[Stored items]

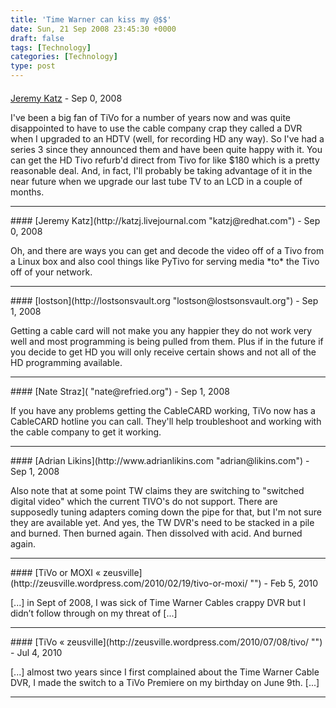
 ```yaml
---
title: 'Time Warner can kiss my @$$'
date: Sun, 21 Sep 2008 23:45:30 +0000
draft: false
tags: [Technology]
categories: [Technology]
type: post
---
```



#### 
[Jeremy Katz](http://katzj.livejournal.com "katzj@redhat.com") - <time datetime="2008-09-21 20:49:07">Sep 0, 2008</time>

I've been a big fan of TiVo for a number of years now and was quite disappointed to have to use the cable company crap they called a DVR when I upgraded to an HDTV (well, for recording HD any way). So I've had a series 3 since they announced them and have been quite happy with it. You can get the HD Tivo refurb'd direct from Tivo for like $180 which is a pretty reasonable deal. And, in fact, I'll probably be taking advantage of it in the near future when we upgrade our last tube TV to an LCD in a couple of months.
<hr />
#### 
[Jeremy Katz](http://katzj.livejournal.com "katzj@redhat.com") - <time datetime="2008-09-21 20:50:06">Sep 0, 2008</time>

Oh, and there are ways you can get and decode the video off of a Tivo from a Linux box and also cool things like PyTivo for serving media \*to\* the Tivo off of your network.
<hr />
#### 
[lostson](http://lostsonsvault.org "lostson@lostsonsvault.org") - <time datetime="2008-09-22 07:18:53">Sep 1, 2008</time>

Getting a cable card will not make you any happier they do not work very well and most programming is being pulled from them. Plus if in the future if you decide to get HD you will only receive certain shows and not all of the HD programming available.
<hr />
#### 
[Nate Straz]( "nate@refried.org") - <time datetime="2008-09-22 08:01:32">Sep 1, 2008</time>

If you have any problems getting the CableCARD working, TiVo now has a CableCARD hotline you can call. They'll help troubleshoot and working with the cable company to get it working.
<hr />
#### 
[Adrian Likins](http://www.adrianlikins.com "adrian@likins.com") - <time datetime="2008-09-22 11:54:12">Sep 1, 2008</time>

Also note that at some point TW claims they are switching to "switched digital video" which the current TIVO's do not support. There are supposedly tuning adapters coming down the pipe for that, but I'm not sure they are available yet. And yes, the TW DVR's need to be stacked in a pile and burned. Then burned again. Then dissolved with acid. And burned again.
<hr />
#### 
[TiVo or MOXI &laquo; zeusville](http://zeusville.wordpress.com/2010/02/19/tivo-or-moxi/ "") - <time datetime="2010-02-19 10:47:44">Feb 5, 2010</time>

\[...\] in Sept of 2008, I was sick of Time Warner Cables crappy DVR but I didn’t follow through on my threat of \[...\]
<hr />
#### 
[TiVo &laquo; zeusville](http://zeusville.wordpress.com/2010/07/08/tivo/ "") - <time datetime="2010-07-08 23:00:28">Jul 4, 2010</time>

\[...\] almost two years since I first complained about the Time Warner Cable DVR, I made the switch to a TiVo Premiere on my birthday on June 9th. \[...\]
<hr />
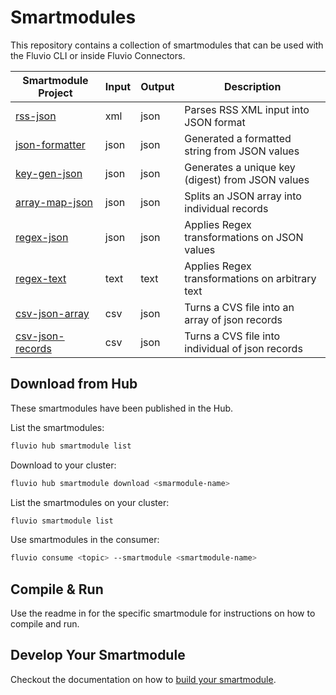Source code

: # Smartmodules

This repository contains a collection of smartmodules that can be used with the Fluvio CLI or inside Fluvio Connectors.

| Smartmodule Project           | Input  | Output | Description                           |
| ----------------------------- | ------ | ------ | ------------------------------------ |
| [rss-json]                    | xml    | json   | Parses RSS XML input into JSON format |
| [json-formatter]              | json   | json   | Generated a formatted string from JSON values |
| [key-gen-json]                | json   | json   | Generates a unique key (digest) from JSON values |
| [array-map-json]              | json   | json   | Splits an JSON array into individual records |
| [regex-json]              | json   | json   | Applies Regex transformations on JSON values |
| [regex-text]                  | text   | text   | Applies Regex transformations on arbitrary text |
| [csv-json-array]              | csv    | json   | Turns a CVS file into an array of json records | 
| [csv-json-records]            | csv    | json   | Turns a CVS file into individual of json records | 


## Download from Hub

These smartmodules have been published in the Hub. 

List the smartmodules:

```bash
fluvio hub smartmodule list
```

Download to your cluster:

```bash
fluvio hub smartmodule download <smarmodule-name>
```

List the smartmodules on your cluster:

```bash
fluvio smartmodule list
```

Use smartmodules in the consumer:

```bash
fluvio consume <topic> --smartmodule <smartmodule-name> 
```

## Compile & Run

Use the readme in for the specific smartmodule for instructions on how to compile and run.


## Develop Your Smartmodule

Checkout the documentation on how to [build your smartmodule].



[rss-json]: rss-json/README.md
[json-formatter]: json-formatter/README.md
[key-gen-json]: key-gen-json/README.md
[array-map-json]: array-map-json/README.md
[regex-json]: regex-json/README.md
[regex-text]: regex-text/README.md
[csv-json-array]: csv-json-array/README.md
[csv-json-records]: csv-json-records/README.md

[build your smartmodule]: https://www.fluvio.io/docs/smartmodules/developers/overview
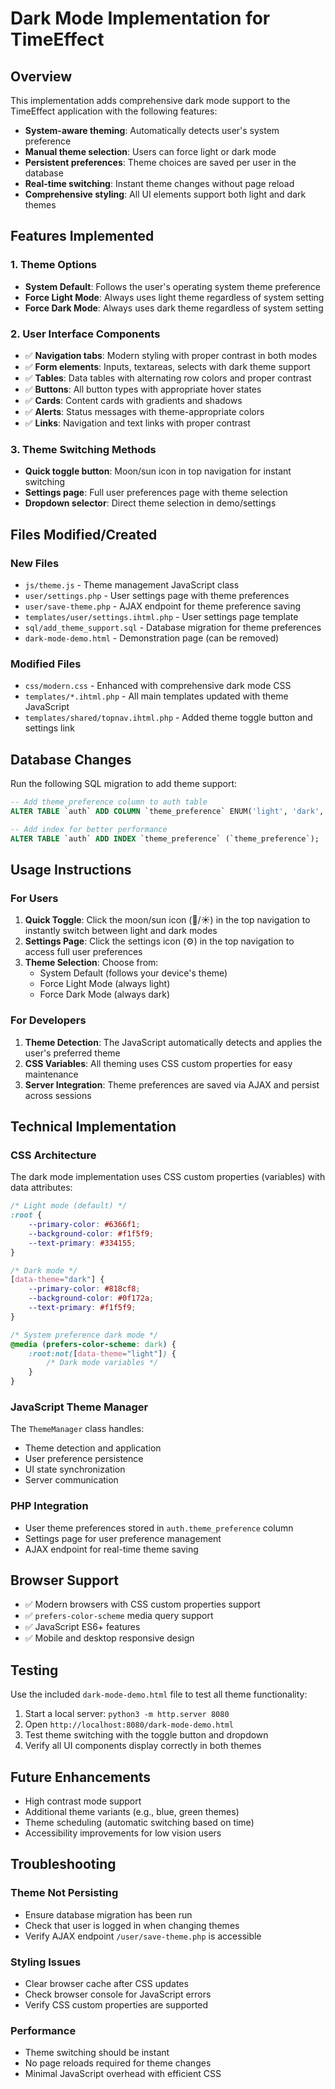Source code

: # Dark Mode Implementation for TimeEffect

## Overview

This implementation adds comprehensive dark mode support to the TimeEffect application with the following features:

- **System-aware theming**: Automatically detects user's system preference
- **Manual theme selection**: Users can force light or dark mode
- **Persistent preferences**: Theme choices are saved per user in the database
- **Real-time switching**: Instant theme changes without page reload
- **Comprehensive styling**: All UI elements support both light and dark themes

## Features Implemented

### 1. Theme Options
- **System Default**: Follows the user's operating system theme preference
- **Force Light Mode**: Always uses light theme regardless of system setting
- **Force Dark Mode**: Always uses dark theme regardless of system setting

### 2. User Interface Components
- ✅ **Navigation tabs**: Modern styling with proper contrast in both modes
- ✅ **Form elements**: Inputs, textareas, selects with dark theme support
- ✅ **Tables**: Data tables with alternating row colors and proper contrast
- ✅ **Buttons**: All button types with appropriate hover states
- ✅ **Cards**: Content cards with gradients and shadows
- ✅ **Alerts**: Status messages with theme-appropriate colors
- ✅ **Links**: Navigation and text links with proper contrast

### 3. Theme Switching Methods
- **Quick toggle button**: Moon/sun icon in top navigation for instant switching
- **Settings page**: Full user preferences page with theme selection
- **Dropdown selector**: Direct theme selection in demo/settings

## Files Modified/Created

### New Files
- `js/theme.js` - Theme management JavaScript class
- `user/settings.php` - User settings page with theme preferences
- `user/save-theme.php` - AJAX endpoint for theme preference saving
- `templates/user/settings.ihtml.php` - User settings page template
- `sql/add_theme_support.sql` - Database migration for theme preferences
- `dark-mode-demo.html` - Demonstration page (can be removed)

### Modified Files
- `css/modern.css` - Enhanced with comprehensive dark mode CSS
- `templates/*.ihtml.php` - All main templates updated with theme JavaScript
- `templates/shared/topnav.ihtml.php` - Added theme toggle button and settings link

## Database Changes

Run the following SQL migration to add theme support:

```sql
-- Add theme_preference column to auth table
ALTER TABLE `auth` ADD COLUMN `theme_preference` ENUM('light', 'dark', 'system') NOT NULL DEFAULT 'system' AFTER `facsimile`;

-- Add index for better performance
ALTER TABLE `auth` ADD INDEX `theme_preference` (`theme_preference`);
```

## Usage Instructions

### For Users
1. **Quick Toggle**: Click the moon/sun icon (🌙/☀️) in the top navigation to instantly switch between light and dark modes
2. **Settings Page**: Click the settings icon (⚙️) in the top navigation to access full user preferences
3. **Theme Selection**: Choose from:
   - System Default (follows your device's theme)
   - Force Light Mode (always light)
   - Force Dark Mode (always dark)

### For Developers
1. **Theme Detection**: The JavaScript automatically detects and applies the user's preferred theme
2. **CSS Variables**: All theming uses CSS custom properties for easy maintenance
3. **Server Integration**: Theme preferences are saved via AJAX and persist across sessions

## Technical Implementation

### CSS Architecture
The dark mode implementation uses CSS custom properties (variables) with data attributes:

```css
/* Light mode (default) */
:root {
    --primary-color: #6366f1;
    --background-color: #f1f5f9;
    --text-primary: #334155;
}

/* Dark mode */
[data-theme="dark"] {
    --primary-color: #818cf8;
    --background-color: #0f172a;
    --text-primary: #f1f5f9;
}

/* System preference dark mode */
@media (prefers-color-scheme: dark) {
    :root:not([data-theme="light"]) {
        /* Dark mode variables */
    }
}
```

### JavaScript Theme Manager
The `ThemeManager` class handles:
- Theme detection and application
- User preference persistence
- UI state synchronization
- Server communication

### PHP Integration
- User theme preferences stored in `auth.theme_preference` column
- Settings page for user preference management
- AJAX endpoint for real-time theme saving

## Browser Support

- ✅ Modern browsers with CSS custom properties support
- ✅ `prefers-color-scheme` media query support
- ✅ JavaScript ES6+ features
- ✅ Mobile and desktop responsive design

## Testing

Use the included `dark-mode-demo.html` file to test all theme functionality:

1. Start a local server: `python3 -m http.server 8080`
2. Open `http://localhost:8080/dark-mode-demo.html`
3. Test theme switching with the toggle button and dropdown
4. Verify all UI components display correctly in both themes

## Future Enhancements

- High contrast mode support
- Additional theme variants (e.g., blue, green themes)
- Theme scheduling (automatic switching based on time)
- Accessibility improvements for low vision users

## Troubleshooting

### Theme Not Persisting
- Ensure database migration has been run
- Check that user is logged in when changing themes
- Verify AJAX endpoint `/user/save-theme.php` is accessible

### Styling Issues
- Clear browser cache after CSS updates
- Check browser console for JavaScript errors
- Verify CSS custom properties are supported

### Performance
- Theme switching should be instant
- No page reloads required for theme changes
- Minimal JavaScript overhead with efficient CSS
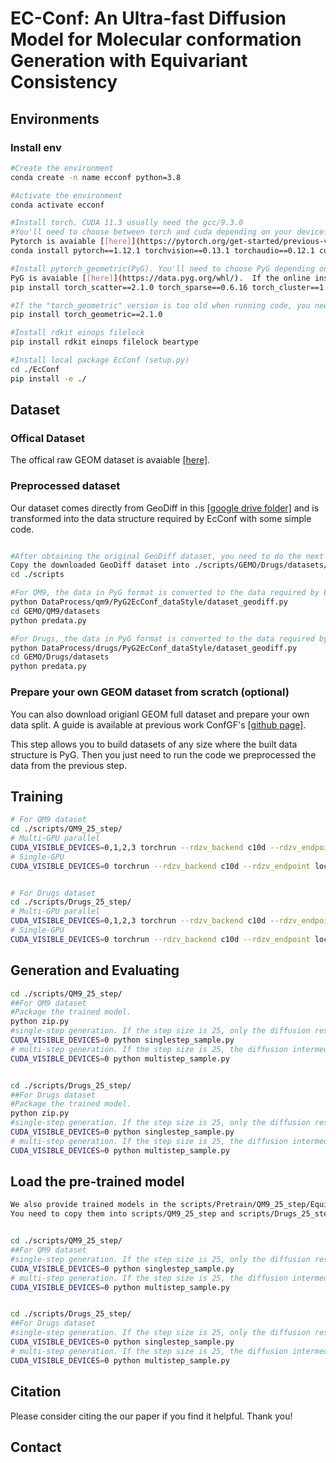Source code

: # EC-Conf: An Ultra-fast Diffusion Model for Molecular conformation Generation with Equivariant Consistency





## Environments

### Install env

```bash
#Create the environment
conda create -n name ecconf python=3.8

#Activate the environment
conda activate ecconf

#Install torch. CUDA 11.3 usually need the gcc/9.3.0
#You'll need to choose between torch and cuda depending on your device. 
Pytorch is avaiable [[here]](https://pytorch.org/get-started/previous-versions/)
conda install pytorch==1.12.1 torchvision==0.13.1 torchaudio==0.12.1 cudatoolkit=11.3 -c pytorch

#Install pytorch_geometric(PyG). You'll need to choose PyG depending on your Pytroch version. 
PyG is avaiable [[here]](https://data.pyg.org/whl/).  If the online installation fails, you need to manually go to the website to download the files you need.
pip install torch_scatter==2.1.0 torch_sparse==0.6.16 torch_cluster==1.6.1 torch_spline_conv==1.2.2 torch_geometric==1.7.2 -f https://data.pyg.org/whl/torch-1.12.1+cu113.html

#If the "torch_geometric" version is too old when running code, you need to install a newer version. For example:
pip install torch_geometric==2.1.0

#Install rdkit einops filelock
pip install rdkit einops filelock beartype

#Install local package EcConf (setup.py)
cd ./EcConf
pip install -e ./

```


## Dataset

### Offical Dataset
The offical raw GEOM dataset is avaiable [[here]](https://dataverse.harvard.edu/dataset.xhtml?persistentId=doi:10.7910/DVN/JNGTDF).

### Preprocessed dataset
Our dataset comes directly from GeoDiff in this [[google drive folder]](https://drive.google.com/drive/folders/1b0kNBtck9VNrLRZxg6mckyVUpJA5rBHh?usp=sharing) and is transformed into the data structure required by EcConf with some simple code. 


```bash

#After obtaining the original GeoDiff dataset, you need to do the next steps.
Copy the downloaded GeoDiff dataset into ./scripts/GEMO/Drugs/datasets/Origin_GeoDiff_Drugs/ and ./scripts/GEMO/QM9/datasets/Origin_GeoDiff_QM9/.
cd ./scripts

#For QM9, the data in PyG format is converted to the data required by EcConf.
python DataProcess/qm9/PyG2EcConf_dataStyle/dataset_geodiff.py
cd GEMO/QM9/datasets
python predata.py

#For Drugs, the data in PyG format is converted to the data required by EcConf.
python DataProcess/drugs/PyG2EcConf_dataStyle/dataset_geodiff.py
cd GEMO/Drugs/datasets
python predata.py

```

### Prepare your own GEOM dataset from scratch (optional)

You can also download origianl GEOM full dataset and prepare your own data split. A guide is available at previous work ConfGF's [[github page]](https://github.com/DeepGraphLearning/ConfGF#prepare-your-own-geom-dataset-from-scratch-optional).

This step allows you to build datasets of any size where the built data structure is PyG. Then you just need to run the code we preprocessed the data from the previous step.


## Training
```bash
# For QM9 dataset
cd ./scripts/QM9_25_step/
# Multi-GPU parallel
CUDA_VISIBLE_DEVICES=0,1,2,3 torchrun --rdzv_backend c10d --rdzv_endpoint localhost:0 --nnodes 1 --nproc_per_node 4 --rdzv_id 4 parallel.py
# Single-GPU
CUDA_VISIBLE_DEVICES=0 torchrun --rdzv_backend c10d --rdzv_endpoint localhost:0 --nnodes 1 --nproc_per_node 1 --rdzv_id 1 parallel.py


# For Drugs dataset
cd ./scripts/Drugs_25_step/
# Multi-GPU parallel
CUDA_VISIBLE_DEVICES=0,1,2,3 torchrun --rdzv_backend c10d --rdzv_endpoint localhost:0 --nnodes 1 --nproc_per_node 4 --rdzv_id 4 parallel.py
# Single-GPU
CUDA_VISIBLE_DEVICES=0 torchrun --rdzv_backend c10d --rdzv_endpoint localhost:0 --nnodes 1 --nproc_per_node 1 --rdzv_id 1 parallel.py
```


## Generation and Evaluating
```bash
cd ./scripts/QM9_25_step/
##For QM9 dataset
#Package the trained model.
python zip.py
#single-step generation. If the step size is 25, only the diffusion result of step 25 is saved.
CUDA_VISIBLE_DEVICES=0 python singlestep_sample.py
# multi-step generation. If the step size is 25, the diffusion intermediate results of 1 to 25 steps are saved.
CUDA_VISIBLE_DEVICES=0 python multistep_sample.py


cd ./scripts/Drugs_25_step/
##For Drugs dataset
#Package the trained model.
python zip.py
#single-step generation. If the step size is 25, only the diffusion result of step 25 is saved.
CUDA_VISIBLE_DEVICES=0 python singlestep_sample.py
# multi-step generation. If the step size is 25, the diffusion intermediate results of 1 to 25 steps are saved.
CUDA_VISIBLE_DEVICES=0 python multistep_sample.py
```


## Load the pre-trained model
```bash
We also provide trained models in the scripts/Pretrain/QM9_25_step/Equi_Consis_Model.zip, and scripts/Pretrain/Drugs_25_step/Equi_Consis_Model.zip
You need to copy them into scripts/QM9_25_step and scripts/Drugs_25_step respectively.


cd ./scripts/QM9_25_step/
##For QM9 dataset
#single-step generation. If the step size is 25, only the diffusion result of step 25 is saved.
CUDA_VISIBLE_DEVICES=0 python singlestep_sample.py
# multi-step generation. If the step size is 25, the diffusion intermediate results of 1 to 25 steps are saved.
CUDA_VISIBLE_DEVICES=0 python multistep_sample.py


cd ./scripts/Drugs_25_step/
##For Drugs dataset
#single-step generation. If the step size is 25, only the diffusion result of step 25 is saved.
CUDA_VISIBLE_DEVICES=0 python singlestep_sample.py
# multi-step generation. If the step size is 25, the diffusion intermediate results of 1 to 25 steps are saved.
CUDA_VISIBLE_DEVICES=0 python multistep_sample.py
```


## Citation
Please consider citing the our paper if you find it helpful. Thank you!




## Contact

- TASK GOAL -
From the data above, output exactly the lines between the one containing "- **Force Dark" and the one containing "- ✅ **Cards**: Content", counting both of them.

- EXERCISE RESPONSE -
- **Force Dark Mode**: Always uses dark theme regardless of system setting

### 2. User Interface Components
- ✅ **Navigation tabs**: Modern styling with proper contrast in both modes
- ✅ **Form elements**: Inputs, textareas, selects with dark theme support
- ✅ **Tables**: Data tables with alternating row colors and proper contrast
- ✅ **Buttons**: All button types with appropriate hover states
- ✅ **Cards**: Content cards with gradients and shadows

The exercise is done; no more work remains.